Check every line of the entries below for "future", and copy the lines that have it.

Data listing
::::::::

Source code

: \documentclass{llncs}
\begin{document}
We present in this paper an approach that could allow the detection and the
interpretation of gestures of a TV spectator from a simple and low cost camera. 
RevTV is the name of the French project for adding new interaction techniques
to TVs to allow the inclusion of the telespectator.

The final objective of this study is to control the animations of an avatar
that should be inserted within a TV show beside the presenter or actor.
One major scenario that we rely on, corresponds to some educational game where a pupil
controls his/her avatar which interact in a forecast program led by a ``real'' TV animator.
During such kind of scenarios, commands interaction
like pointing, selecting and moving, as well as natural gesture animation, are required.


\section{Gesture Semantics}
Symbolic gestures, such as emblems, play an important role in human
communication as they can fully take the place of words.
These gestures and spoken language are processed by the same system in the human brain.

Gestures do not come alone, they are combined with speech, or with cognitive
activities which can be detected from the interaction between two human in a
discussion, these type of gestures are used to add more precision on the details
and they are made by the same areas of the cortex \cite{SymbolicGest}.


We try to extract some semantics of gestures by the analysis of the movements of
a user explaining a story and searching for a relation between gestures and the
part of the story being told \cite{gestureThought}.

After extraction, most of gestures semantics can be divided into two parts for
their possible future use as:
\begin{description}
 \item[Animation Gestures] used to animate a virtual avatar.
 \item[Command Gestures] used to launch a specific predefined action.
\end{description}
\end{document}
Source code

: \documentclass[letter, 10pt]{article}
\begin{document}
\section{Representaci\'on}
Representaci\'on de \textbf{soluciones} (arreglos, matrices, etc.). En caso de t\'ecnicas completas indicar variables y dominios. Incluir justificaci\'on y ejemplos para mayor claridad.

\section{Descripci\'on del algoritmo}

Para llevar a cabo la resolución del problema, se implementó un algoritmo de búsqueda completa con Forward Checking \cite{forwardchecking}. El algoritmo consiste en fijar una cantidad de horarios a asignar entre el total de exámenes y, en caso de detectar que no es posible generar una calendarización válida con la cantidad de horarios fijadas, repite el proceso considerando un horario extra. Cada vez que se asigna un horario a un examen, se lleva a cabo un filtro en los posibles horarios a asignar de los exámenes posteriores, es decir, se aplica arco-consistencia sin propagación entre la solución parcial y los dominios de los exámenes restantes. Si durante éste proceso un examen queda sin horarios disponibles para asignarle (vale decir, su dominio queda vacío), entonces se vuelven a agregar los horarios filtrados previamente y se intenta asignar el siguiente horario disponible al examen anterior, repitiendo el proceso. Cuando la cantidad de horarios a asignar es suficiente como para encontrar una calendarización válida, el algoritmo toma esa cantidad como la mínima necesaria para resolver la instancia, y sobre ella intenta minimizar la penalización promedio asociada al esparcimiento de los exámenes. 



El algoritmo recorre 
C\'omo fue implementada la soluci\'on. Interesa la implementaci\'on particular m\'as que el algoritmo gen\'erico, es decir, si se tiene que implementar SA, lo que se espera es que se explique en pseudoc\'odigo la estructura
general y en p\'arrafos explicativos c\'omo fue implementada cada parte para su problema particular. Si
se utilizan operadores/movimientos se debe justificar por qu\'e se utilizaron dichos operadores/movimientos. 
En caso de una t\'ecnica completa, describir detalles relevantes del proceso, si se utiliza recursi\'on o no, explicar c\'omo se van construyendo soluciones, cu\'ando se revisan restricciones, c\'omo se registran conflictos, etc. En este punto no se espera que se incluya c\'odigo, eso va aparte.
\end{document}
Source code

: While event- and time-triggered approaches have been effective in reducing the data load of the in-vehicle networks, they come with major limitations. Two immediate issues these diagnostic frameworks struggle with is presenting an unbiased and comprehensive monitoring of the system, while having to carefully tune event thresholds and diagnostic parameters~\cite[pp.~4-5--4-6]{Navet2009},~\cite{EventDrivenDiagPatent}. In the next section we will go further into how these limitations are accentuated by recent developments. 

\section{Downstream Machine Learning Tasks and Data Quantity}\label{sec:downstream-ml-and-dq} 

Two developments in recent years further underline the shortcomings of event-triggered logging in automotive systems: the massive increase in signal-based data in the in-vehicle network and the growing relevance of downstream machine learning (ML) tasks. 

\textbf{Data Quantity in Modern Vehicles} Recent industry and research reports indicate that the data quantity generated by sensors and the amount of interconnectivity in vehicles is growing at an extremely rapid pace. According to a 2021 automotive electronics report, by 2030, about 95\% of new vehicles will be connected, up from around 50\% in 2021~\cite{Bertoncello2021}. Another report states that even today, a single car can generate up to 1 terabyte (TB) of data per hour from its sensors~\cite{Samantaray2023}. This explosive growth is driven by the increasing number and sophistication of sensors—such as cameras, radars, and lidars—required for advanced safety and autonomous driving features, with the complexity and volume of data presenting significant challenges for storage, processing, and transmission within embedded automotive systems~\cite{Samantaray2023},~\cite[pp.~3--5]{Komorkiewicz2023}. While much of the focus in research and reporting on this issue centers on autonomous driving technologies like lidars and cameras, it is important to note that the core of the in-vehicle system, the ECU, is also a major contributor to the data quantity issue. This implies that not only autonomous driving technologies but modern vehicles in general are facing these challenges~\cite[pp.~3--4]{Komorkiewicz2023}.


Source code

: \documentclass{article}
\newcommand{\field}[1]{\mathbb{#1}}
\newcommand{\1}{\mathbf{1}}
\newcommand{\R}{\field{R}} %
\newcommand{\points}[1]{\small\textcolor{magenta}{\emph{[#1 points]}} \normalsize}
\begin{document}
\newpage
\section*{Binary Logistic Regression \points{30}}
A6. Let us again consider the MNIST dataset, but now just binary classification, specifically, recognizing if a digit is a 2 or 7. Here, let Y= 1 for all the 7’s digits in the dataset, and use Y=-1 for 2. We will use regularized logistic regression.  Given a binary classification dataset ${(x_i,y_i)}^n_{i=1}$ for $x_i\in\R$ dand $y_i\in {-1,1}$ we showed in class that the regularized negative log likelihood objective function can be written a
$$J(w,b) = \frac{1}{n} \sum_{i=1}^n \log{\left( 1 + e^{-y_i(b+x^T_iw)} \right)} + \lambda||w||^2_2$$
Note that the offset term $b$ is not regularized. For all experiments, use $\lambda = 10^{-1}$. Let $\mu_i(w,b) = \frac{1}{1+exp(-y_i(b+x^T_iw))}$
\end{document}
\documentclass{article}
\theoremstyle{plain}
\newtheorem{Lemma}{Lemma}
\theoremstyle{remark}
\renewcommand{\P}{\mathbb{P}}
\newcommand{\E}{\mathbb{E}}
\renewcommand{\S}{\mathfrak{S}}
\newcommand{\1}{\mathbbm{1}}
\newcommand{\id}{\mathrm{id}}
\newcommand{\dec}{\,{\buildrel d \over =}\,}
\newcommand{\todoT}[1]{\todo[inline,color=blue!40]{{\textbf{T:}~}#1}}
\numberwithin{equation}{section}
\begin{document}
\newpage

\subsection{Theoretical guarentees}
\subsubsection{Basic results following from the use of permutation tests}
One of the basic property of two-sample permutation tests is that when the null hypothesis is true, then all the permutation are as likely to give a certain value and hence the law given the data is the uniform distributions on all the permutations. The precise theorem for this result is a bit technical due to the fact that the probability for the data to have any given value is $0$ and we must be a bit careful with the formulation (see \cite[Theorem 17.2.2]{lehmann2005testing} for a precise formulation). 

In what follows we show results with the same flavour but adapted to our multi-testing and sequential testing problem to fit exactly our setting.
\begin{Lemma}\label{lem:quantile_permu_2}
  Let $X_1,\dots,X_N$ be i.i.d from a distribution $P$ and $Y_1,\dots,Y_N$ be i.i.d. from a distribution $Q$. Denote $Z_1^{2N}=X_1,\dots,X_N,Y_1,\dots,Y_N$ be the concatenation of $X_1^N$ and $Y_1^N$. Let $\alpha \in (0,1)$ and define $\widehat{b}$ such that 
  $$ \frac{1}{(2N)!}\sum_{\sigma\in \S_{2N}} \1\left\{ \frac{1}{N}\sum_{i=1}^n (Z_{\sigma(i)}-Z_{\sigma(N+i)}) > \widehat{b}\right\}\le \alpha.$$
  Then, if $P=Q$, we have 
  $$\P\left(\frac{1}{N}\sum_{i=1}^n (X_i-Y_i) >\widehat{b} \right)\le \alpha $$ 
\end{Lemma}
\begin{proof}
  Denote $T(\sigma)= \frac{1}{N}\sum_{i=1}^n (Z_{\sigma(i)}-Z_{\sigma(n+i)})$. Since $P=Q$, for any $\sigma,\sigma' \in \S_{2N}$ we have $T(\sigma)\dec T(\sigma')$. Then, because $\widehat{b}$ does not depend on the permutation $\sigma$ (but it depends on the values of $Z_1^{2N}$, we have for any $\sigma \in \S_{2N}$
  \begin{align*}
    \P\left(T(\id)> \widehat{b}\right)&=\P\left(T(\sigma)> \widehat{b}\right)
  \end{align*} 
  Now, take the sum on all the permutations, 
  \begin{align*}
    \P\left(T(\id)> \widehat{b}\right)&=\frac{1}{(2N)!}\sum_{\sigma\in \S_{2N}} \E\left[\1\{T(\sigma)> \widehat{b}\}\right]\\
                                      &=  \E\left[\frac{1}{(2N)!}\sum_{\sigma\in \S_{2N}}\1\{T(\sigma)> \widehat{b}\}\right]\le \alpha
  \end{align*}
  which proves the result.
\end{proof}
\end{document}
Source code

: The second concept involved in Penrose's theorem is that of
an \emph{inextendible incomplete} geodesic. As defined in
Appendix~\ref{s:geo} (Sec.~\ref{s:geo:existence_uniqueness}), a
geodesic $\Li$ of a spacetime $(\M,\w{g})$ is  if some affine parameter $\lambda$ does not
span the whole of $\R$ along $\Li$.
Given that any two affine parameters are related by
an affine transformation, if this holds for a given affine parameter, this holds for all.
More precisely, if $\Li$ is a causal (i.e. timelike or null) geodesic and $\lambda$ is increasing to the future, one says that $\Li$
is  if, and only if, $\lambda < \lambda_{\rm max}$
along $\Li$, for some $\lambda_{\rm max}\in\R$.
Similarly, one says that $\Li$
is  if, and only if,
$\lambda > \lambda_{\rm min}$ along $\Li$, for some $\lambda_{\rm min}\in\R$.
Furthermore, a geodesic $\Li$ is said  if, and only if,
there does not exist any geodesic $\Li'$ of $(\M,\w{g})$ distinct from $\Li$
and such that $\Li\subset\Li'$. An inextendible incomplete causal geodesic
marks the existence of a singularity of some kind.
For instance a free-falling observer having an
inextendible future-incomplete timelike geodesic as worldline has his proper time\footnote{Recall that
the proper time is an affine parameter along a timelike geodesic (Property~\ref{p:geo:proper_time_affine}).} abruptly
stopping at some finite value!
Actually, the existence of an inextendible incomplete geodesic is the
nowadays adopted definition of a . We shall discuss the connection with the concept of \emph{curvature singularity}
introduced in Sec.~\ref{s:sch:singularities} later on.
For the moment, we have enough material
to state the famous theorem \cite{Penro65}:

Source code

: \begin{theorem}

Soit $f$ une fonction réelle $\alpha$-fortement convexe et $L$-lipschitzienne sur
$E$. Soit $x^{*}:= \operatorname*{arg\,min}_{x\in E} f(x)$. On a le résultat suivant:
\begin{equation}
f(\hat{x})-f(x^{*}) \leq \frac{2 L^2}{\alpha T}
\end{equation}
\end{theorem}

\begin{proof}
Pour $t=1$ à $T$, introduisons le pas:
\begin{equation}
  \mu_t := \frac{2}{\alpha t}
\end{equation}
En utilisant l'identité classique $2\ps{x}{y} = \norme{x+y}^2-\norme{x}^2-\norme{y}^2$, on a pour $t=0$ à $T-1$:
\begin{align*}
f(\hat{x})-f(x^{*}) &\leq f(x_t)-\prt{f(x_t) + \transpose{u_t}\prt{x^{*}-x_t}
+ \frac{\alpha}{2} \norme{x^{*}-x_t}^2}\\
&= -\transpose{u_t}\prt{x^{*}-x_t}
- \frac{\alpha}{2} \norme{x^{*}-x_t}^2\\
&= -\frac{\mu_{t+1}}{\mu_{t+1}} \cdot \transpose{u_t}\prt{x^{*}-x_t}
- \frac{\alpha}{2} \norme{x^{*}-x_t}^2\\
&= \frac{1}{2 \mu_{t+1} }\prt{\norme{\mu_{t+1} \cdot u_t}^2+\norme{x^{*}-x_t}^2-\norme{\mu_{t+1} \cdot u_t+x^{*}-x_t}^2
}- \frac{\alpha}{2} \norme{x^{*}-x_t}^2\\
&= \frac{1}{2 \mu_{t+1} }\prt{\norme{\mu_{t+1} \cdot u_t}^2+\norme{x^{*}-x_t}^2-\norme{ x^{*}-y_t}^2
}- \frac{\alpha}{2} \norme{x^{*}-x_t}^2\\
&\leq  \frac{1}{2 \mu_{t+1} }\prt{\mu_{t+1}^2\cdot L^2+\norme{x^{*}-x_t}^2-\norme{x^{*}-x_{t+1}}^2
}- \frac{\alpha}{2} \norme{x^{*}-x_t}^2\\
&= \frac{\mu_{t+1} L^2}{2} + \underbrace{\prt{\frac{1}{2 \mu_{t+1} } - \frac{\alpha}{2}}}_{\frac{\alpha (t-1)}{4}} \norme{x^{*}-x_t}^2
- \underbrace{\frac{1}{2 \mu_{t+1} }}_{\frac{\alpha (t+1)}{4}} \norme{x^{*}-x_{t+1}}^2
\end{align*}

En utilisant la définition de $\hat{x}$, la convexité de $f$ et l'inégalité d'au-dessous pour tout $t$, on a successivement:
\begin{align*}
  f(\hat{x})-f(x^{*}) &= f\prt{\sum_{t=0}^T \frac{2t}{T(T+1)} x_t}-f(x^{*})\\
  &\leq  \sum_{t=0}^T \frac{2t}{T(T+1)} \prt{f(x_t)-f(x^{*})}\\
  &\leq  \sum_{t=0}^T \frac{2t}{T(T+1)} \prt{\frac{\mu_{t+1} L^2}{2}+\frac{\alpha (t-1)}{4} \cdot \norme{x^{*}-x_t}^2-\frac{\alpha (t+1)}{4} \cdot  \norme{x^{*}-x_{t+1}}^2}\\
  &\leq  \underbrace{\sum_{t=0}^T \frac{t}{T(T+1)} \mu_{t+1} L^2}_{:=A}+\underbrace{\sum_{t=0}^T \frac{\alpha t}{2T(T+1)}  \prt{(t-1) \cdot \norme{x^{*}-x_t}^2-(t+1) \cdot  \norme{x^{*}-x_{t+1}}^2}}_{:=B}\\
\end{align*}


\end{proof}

::::::::

Completed exercise
their possible future use as:
More precisely, if $\Li$ is a causal (i.e. timelike or null) geodesic and $\lambda$ is increasing to the future, one says that $\Li$
inextendible future-incomplete timelike geodesic as worldline has his proper time\footnote{Recall that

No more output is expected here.